● Problem: Whenever the word "macros" turns up in a line of the data below, copy that line.
============
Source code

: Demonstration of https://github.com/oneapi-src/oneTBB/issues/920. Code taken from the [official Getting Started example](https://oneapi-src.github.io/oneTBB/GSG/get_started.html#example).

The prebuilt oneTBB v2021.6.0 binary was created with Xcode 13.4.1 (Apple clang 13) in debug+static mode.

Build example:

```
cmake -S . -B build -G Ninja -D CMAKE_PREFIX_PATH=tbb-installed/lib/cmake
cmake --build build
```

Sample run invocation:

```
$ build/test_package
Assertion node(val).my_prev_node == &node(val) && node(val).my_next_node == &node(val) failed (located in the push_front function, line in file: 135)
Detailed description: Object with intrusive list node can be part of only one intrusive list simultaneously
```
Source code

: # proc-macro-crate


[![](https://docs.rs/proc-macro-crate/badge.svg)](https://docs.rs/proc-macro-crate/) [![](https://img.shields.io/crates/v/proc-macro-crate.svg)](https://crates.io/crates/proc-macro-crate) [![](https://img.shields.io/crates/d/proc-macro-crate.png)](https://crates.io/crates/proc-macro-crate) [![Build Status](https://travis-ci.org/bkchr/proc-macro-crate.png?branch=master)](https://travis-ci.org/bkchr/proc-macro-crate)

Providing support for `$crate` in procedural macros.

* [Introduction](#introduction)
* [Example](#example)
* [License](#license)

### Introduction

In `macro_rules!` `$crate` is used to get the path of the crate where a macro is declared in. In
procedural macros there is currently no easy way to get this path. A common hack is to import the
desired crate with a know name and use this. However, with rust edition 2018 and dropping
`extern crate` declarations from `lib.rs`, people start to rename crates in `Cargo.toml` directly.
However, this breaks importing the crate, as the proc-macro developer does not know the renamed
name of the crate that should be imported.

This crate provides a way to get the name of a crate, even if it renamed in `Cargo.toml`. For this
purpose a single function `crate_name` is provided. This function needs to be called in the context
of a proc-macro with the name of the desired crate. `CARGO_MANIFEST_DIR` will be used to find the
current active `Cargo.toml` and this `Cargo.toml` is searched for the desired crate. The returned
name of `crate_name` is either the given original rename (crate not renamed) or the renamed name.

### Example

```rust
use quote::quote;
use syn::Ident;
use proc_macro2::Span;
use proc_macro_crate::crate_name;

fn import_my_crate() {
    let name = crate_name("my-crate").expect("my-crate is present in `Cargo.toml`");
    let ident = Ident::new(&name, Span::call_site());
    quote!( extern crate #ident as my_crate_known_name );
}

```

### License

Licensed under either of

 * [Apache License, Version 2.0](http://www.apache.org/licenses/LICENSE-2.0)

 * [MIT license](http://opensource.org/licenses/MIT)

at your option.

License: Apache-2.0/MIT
============
● Result for this task:
Providing support for `$crate` in procedural macros.
procedural macros there is currently no easy way to get this path. A common hack is to import the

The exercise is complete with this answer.